A recipe calls for 3 cups of flour for every 2 cups of sugar. If a baker wants to use 9 cups of flour, how many cups of sugar are needed?
A car travels 240 miles in 4 hours. At this constant rate, how many miles will the car travel in 7 hours?
The ratio of red marbles to blue marbles in a bag is 5:3. If there are 24 blue marbles, how many red marbles are in the bag?
A factory produces 360 units in 6 hours using 4 machines. If the factory uses only 3 machines at the same rate per machine, how many units will be produced in 8 hours?
A cyclist covers 12 kilometers in 40 minutes. What is the cyclist's speed in kilometers per hour?
Two pipes fill a tank. Pipe A fills the tank in 6 hours and Pipe B fills it in 3 hours. If both pipes are open simultaneously, how many hours does it take to fill the tank?
Train A leaves City X at 60 mph heading toward City Y, which is 300 miles away. Train B leaves City Y at the same time heading toward City X at 90 mph. How many miles from City X will the trains meet?
A solution is 20% acid by volume. How many liters of pure acid must be added to 50 liters of this solution to produce a solution that is 32% acid?
Want all Problem Solving & Data Analysis questions?
The question bank has 1,000+ problem solving & data analysis questions filtered by difficulty, score band, and subtopic.
Strategy Tips for Problem Solving
Always identify the base before computing a percent
The single most common error in this domain is using the wrong number as 100%. Before calculating, ask: 'percent of what?' If a price increases by 20% and then decreases by 20%, the base for the decrease is the higher price—so you end up below the original.

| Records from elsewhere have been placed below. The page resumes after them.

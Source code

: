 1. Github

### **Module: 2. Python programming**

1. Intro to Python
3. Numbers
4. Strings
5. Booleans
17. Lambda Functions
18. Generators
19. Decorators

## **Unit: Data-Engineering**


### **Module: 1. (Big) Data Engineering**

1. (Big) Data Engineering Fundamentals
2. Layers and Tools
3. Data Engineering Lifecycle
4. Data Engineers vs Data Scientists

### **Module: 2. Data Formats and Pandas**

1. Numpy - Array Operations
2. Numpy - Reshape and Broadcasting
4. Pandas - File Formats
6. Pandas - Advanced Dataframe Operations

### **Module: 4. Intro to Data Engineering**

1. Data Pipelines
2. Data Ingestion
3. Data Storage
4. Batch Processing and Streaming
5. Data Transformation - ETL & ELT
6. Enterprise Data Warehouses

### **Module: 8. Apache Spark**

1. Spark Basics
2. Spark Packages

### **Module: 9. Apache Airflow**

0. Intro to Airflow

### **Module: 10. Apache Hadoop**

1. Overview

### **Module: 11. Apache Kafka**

Read every axis label on graphs
The SAT frequently uses graphs with non-standard scales, dual axes, or counts-vs.-percentages. Spend 10 seconds reading both axis labels and the legend before touching the numbers. Many wrong answers are planted for students who misread what the graph is actually measuring.
For probability, box off the correct sample space
Conditional probability questions tell you a condition has already been met—'given that the person is a senior…'—so your denominator is only that subgroup, not the full table total. Physically circle or mentally isolate the row or column that forms the new sample space.

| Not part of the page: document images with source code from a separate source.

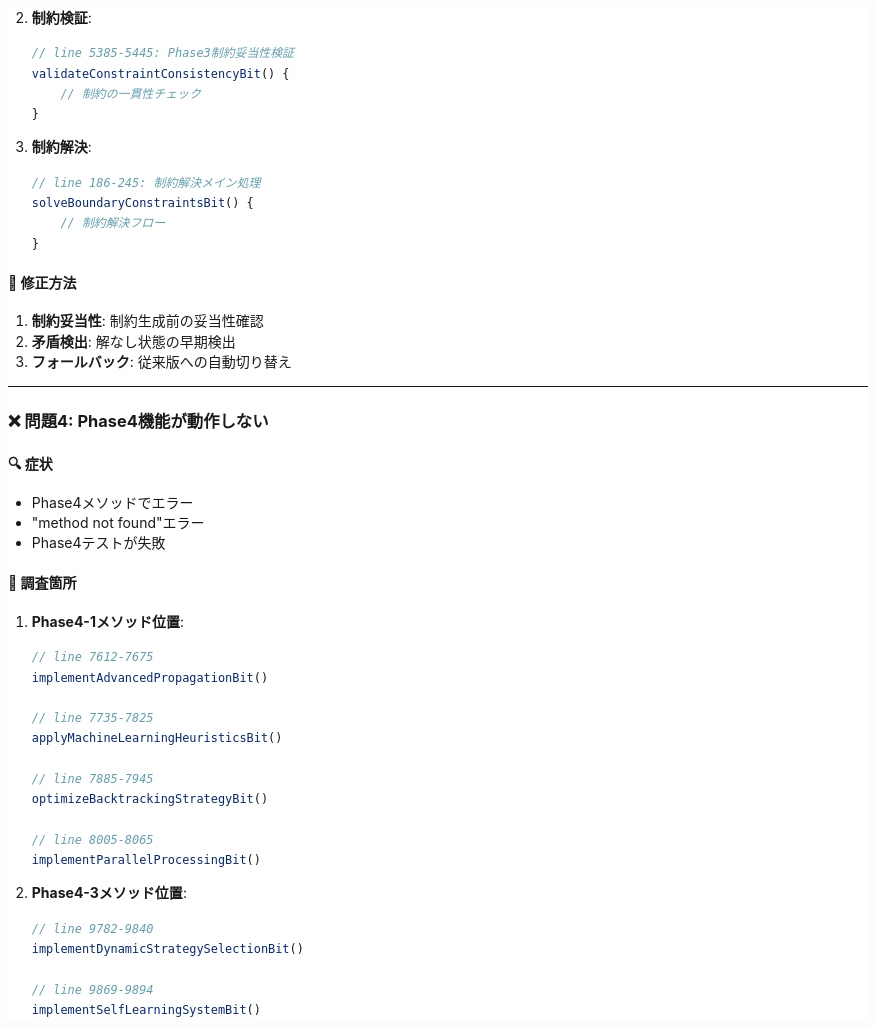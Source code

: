 2. **制約検証**:
   ```javascript
   // line 5385-5445: Phase3制約妥当性検証
   validateConstraintConsistencyBit() {
       // 制約の一貫性チェック
   }
   ```

3. **制約解決**:
   ```javascript
   // line 186-245: 制約解決メイン処理
   solveBoundaryConstraintsBit() {
       // 制約解決フロー
   }
   ```

#### 🔧 修正方法
1. **制約妥当性**: 制約生成前の妥当性確認
2. **矛盾検出**: 解なし状態の早期検出
3. **フォールバック**: 従来版への自動切り替え

---

### ❌ **問題4: Phase4機能が動作しない**

#### 🔍 症状
- Phase4メソッドでエラー
- "method not found"エラー
- Phase4テストが失敗

#### 📍 調査箇所
1. **Phase4-1メソッド位置**:
   ```javascript
   // line 7612-7675
   implementAdvancedPropagationBit()
   
   // line 7735-7825  
   applyMachineLearningHeuristicsBit()
   
   // line 7885-7945
   optimizeBacktrackingStrategyBit()
   
   // line 8005-8065
   implementParallelProcessingBit()
   ```

2. **Phase4-3メソッド位置**:
   ```javascript
   // line 9782-9840
   implementDynamicStrategySelectionBit()
   
   // line 9869-9894
   implementSelfLearningSystemBit()
   ```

Use elimination on inference questions
Inference questions almost always have two wrong answers that overclaim (e.g., 'proves causation' from an observational study) and one wrong answer that underclaims. The correct answer is the most precisely supported statement—usually involving the word 'associated' or 'suggests' rather than 'proves' or 'causes.'
Frequently Asked Questions — SAT Problem Solving
Are Problem Solving questions always in the calculator section?
Yes. On the Digital SAT, the Problem Solving & Data Analysis domain is tested exclusively in the calculator-active modules. You should still try to solve many of these mentally or by hand during practice, however—using the calculator for every step slows you down.
How much statistics do I need to know?
You need a solid conceptual grasp of mean, median, mode, range, and standard deviation—but you will never be asked to compute a standard deviation by hand on the Digital SAT. Questions about spread typically ask you to compare two distributions or identify which change would affect a statistic.
What types of graphs appear most often?
Bar charts, scatterplots, line graphs, and two-way frequency tables are the most common. Histograms and box plots appear occasionally. You will not need to interpret more exotic chart types like radar or bubble charts.
Do I need to know hypothesis testing or p-values?
Not the formal procedures. The SAT tests the conceptual logic of inference: whether a sample was randomly selected, whether you can generalize beyond the sample, and whether you can infer causation vs. association. Specific p-value calculations or null hypothesis mechanics are not tested.
How do I improve quickly on this domain?
Practice reading real data sources—tables, news graphics, or short research summaries—and ask yourself what conclusion is and is not supported. The reasoning skills transfer directly to the SAT's inference questions. For computation, drill two-step percent problems until the base-identification step is automatic.